Deep Groundwater Signatures in a Shallow Aquifer System, Sonoma Valley, California

A shallow aquifer system near the city of El Verano in Sonoma Valley, California, supplies urban and rural water users. In this study, nine wells ranging in depth from 82 to 674 feet were sampled for tritium and 3-helium to estimate groundwater age. Seven wells 90 to 312 feet deep yielded a non-zero fraction of modern (< 50 year old) groundwater. However, the modern fraction ranged from only 2 to 7% for five of these seven wells, with apparent ages of 24-29 years. For two relatively shallow wells (~100 feet deep) closer to a stream, modern fractions increased to 22-25%, and apparent age decreased to 16-18 years, indicating closer proximity to a recharge sources.

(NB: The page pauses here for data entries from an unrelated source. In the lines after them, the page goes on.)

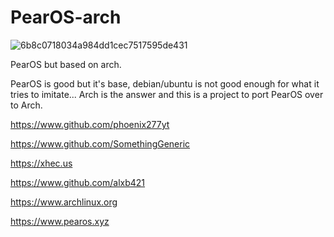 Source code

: # PearOS-arch
![6b8c0718034a984dd1cec7517595de431](https://user-images.githubusercontent.com/73348506/114875519-368ecd80-9db2-11eb-869f-df0494d99528.png)

PearOS but based on arch.


PearOS is good but it's base, debian/ubuntu is not good enough for what it tries to imitate...
Arch is the answer and this is a project to port PearOS over to Arch.


https://www.github.com/phoenix277yt

https://www.github.com/SomethingGeneric

https://xhec.us

https://www.github.com/alxb421

https://www.archlinux.org

https://www.pearos.xyz
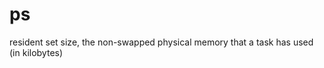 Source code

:ps
==

resident set size, the non-swapped
                             physical memory that a task has used (in
                             kilobytes) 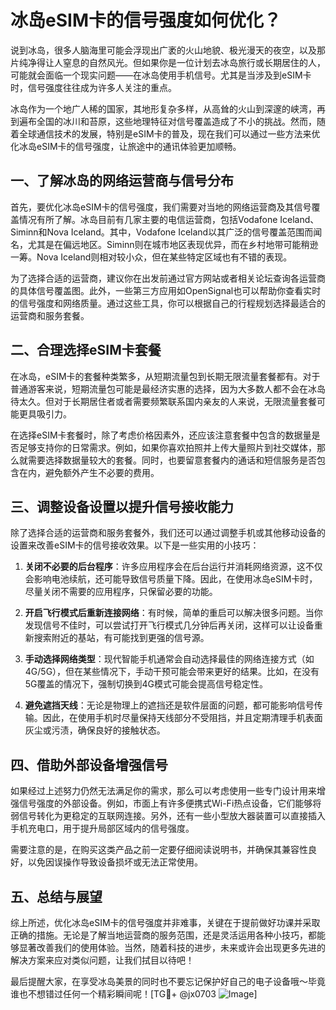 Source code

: # 冰岛eSIM卡的信号强度如何优化？

说到冰岛，很多人脑海里可能会浮现出广袤的火山地貌、极光漫天的夜空，以及那片纯净得让人窒息的自然风光。但如果你是一位计划去冰岛旅行或长期居住的人，可能就会面临一个现实问题——在冰岛使用手机信号。尤其是当涉及到eSIM卡时，信号强度往往成为许多人关注的重点。

冰岛作为一个地广人稀的国家，其地形复杂多样，从高耸的火山到深邃的峡湾，再到遍布全国的冰川和苔原，这些地理特征对信号覆盖造成了不小的挑战。然而，随着全球通信技术的发展，特别是eSIM卡的普及，现在我们可以通过一些方法来优化冰岛eSIM卡的信号强度，让旅途中的通讯体验更加顺畅。

## 一、了解冰岛的网络运营商与信号分布

首先，要优化冰岛eSIM卡的信号强度，我们需要对当地的网络运营商及其信号覆盖情况有所了解。冰岛目前有几家主要的电信运营商，包括Vodafone Iceland、Siminn和Nova Iceland。其中，Vodafone Iceland以其广泛的信号覆盖范围而闻名，尤其是在偏远地区。Siminn则在城市地区表现优异，而在乡村地带可能稍逊一筹。Nova Iceland则相对较小众，但在某些特定区域也有不错的表现。

为了选择合适的运营商，建议你在出发前通过官方网站或者相关论坛查询各运营商的具体信号覆盖图。此外，一些第三方应用如OpenSignal也可以帮助你查看实时的信号强度和网络质量。通过这些工具，你可以根据自己的行程规划选择最适合的运营商和服务套餐。

## 二、合理选择eSIM卡套餐

在冰岛，eSIM卡的套餐种类繁多，从短期流量包到长期无限流量套餐都有。对于普通游客来说，短期流量包可能是最经济实惠的选择，因为大多数人都不会在冰岛待太久。但对于长期居住者或者需要频繁联系国内亲友的人来说，无限流量套餐可能更具吸引力。

在选择eSIM卡套餐时，除了考虑价格因素外，还应该注意套餐中包含的数据量是否足够支持你的日常需求。例如，如果你喜欢拍照并上传大量照片到社交媒体，那么就需要选择数据量较大的套餐。同时，也要留意套餐内的通话和短信服务是否包含在内，避免额外产生不必要的费用。

## 三、调整设备设置以提升信号接收能力

除了选择合适的运营商和服务套餐外，我们还可以通过调整手机或其他移动设备的设置来改善eSIM卡的信号接收效果。以下是一些实用的小技巧：

1. **关闭不必要的后台程序**：许多应用程序会在后台运行并消耗网络资源，这不仅会影响电池续航，还可能导致信号质量下降。因此，在使用冰岛eSIM卡时，尽量关闭不需要的应用程序，只保留必要的功能。
   
2. **开启飞行模式后重新连接网络**：有时候，简单的重启可以解决很多问题。当你发现信号不佳时，可以尝试打开飞行模式几分钟后再关闭，这样可以让设备重新搜索附近的基站，有可能找到更强的信号源。

3. **手动选择网络类型**：现代智能手机通常会自动选择最佳的网络连接方式（如4G/5G），但在某些情况下，手动干预可能会带来更好的结果。比如，在没有5G覆盖的情况下，强制切换到4G模式可能会提高信号稳定性。

4. **避免遮挡天线**：无论是物理上的遮挡还是软件层面的问题，都可能影响信号传输。因此，在使用手机时尽量保持天线部分不受阻挡，并且定期清理手机表面灰尘或污渍，确保良好的接触状态。

## 四、借助外部设备增强信号

如果经过上述努力仍然无法满足你的需求，那么可以考虑使用一些专门设计用来增强信号强度的外部设备。例如，市面上有许多便携式Wi-Fi热点设备，它们能够将弱信号转化为更稳定的互联网连接。另外，还有一些小型放大器装置可以直接插入手机充电口，用于提升局部区域内的信号强度。

需要注意的是，在购买这类产品之前一定要仔细阅读说明书，并确保其兼容性良好，以免因误操作导致设备损坏或无法正常使用。

## 五、总结与展望

综上所述，优化冰岛eSIM卡的信号强度并非难事，关键在于提前做好功课并采取正确的措施。无论是了解当地运营商的服务范围，还是灵活运用各种小技巧，都能够显著改善我们的使用体验。当然，随着科技的进步，未来或许会出现更多先进的解决方案来应对类似问题，让我们拭目以待吧！

最后提醒大家，在享受冰岛美景的同时也不要忘记保护好自己的电子设备哦～毕竟谁也不想错过任何一个精彩瞬间呢！[TG💪+ @jx0703 ![Image](https://github.com/user-attachments/assets/dbca1d08-cadb-493c-b0ec-ad6f7a83f270)] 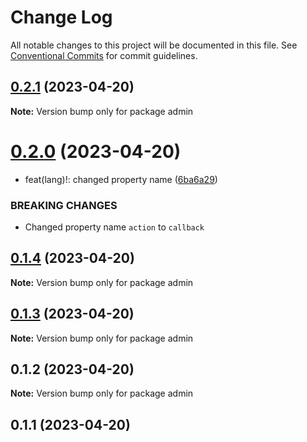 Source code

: # Change Log

All notable changes to this project will be documented in this file.
See [Conventional Commits](https://conventionalcommits.org) for commit guidelines.

## [0.2.1](https://github.com/julianjab/vuejs-lerna-monorepo/compare/admin@0.2.0...admin@0.2.1) (2023-04-20)

**Note:** Version bump only for package admin





# [0.2.0](https://github.com/julianjab/vuejs-lerna-monorepo/compare/admin@0.1.4...admin@0.2.0) (2023-04-20)


* feat(lang)!: changed property name ([6ba6a29](https://github.com/julianjab/vuejs-lerna-monorepo/commit/6ba6a29e825ac1f4b5c97f0f30ad4fb49b8766d4))


### BREAKING CHANGES

* Changed property name `action` to `callback`





## [0.1.4](https://github.com/julianjab/vuejs-lerna-monorepo/compare/admin@0.1.3...admin@0.1.4) (2023-04-20)

**Note:** Version bump only for package admin





## [0.1.3](https://github.com/julianjab/vuejs-lerna-monorepo/compare/admin@0.1.2...admin@0.1.3) (2023-04-20)

**Note:** Version bump only for package admin





## 0.1.2 (2023-04-20)

**Note:** Version bump only for package admin





## 0.1.1 (2023-04-20)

Stable isotopes of the water molecule in local precipitation, streams, and groundwater fall within a narrow range, indicating locally derived water as the source of recharge. In deeper wells, colder noble gas recharge temperatures suggest a component of recharge dating back thousands of years. Radiogenic 4-helium concentrations up to 4.0e-6 cc(STP)/g indicate contribution from deep groundwater sources in both deep and shallow wells.

These groundwater age and isotopic data indicate groundwater supplies in the El Verano area mostly originate from pre-development recharge and deep sources. Even the shallowest wells are remotely connected to local recharge processes. Water level data show declining trends with depth. Simulation of gas-liquid phase flow and transport of water, air, tritium, and 3-helium components is used to reconcile age data with groundwater level trends. Hydrostratigraphy of thin aquifers and thick aquitards having depth-decreasing permeability yields simulation results consistent with the data. In terms of groundwater age and isotopic signature, this shallow aquifer system behaves like a relatively deep basin.

This work was performed under the auspices of the U.S. Department of Energy by Lawrence Livermore National Laboratory under contract No. DE-AC52-07NA27344.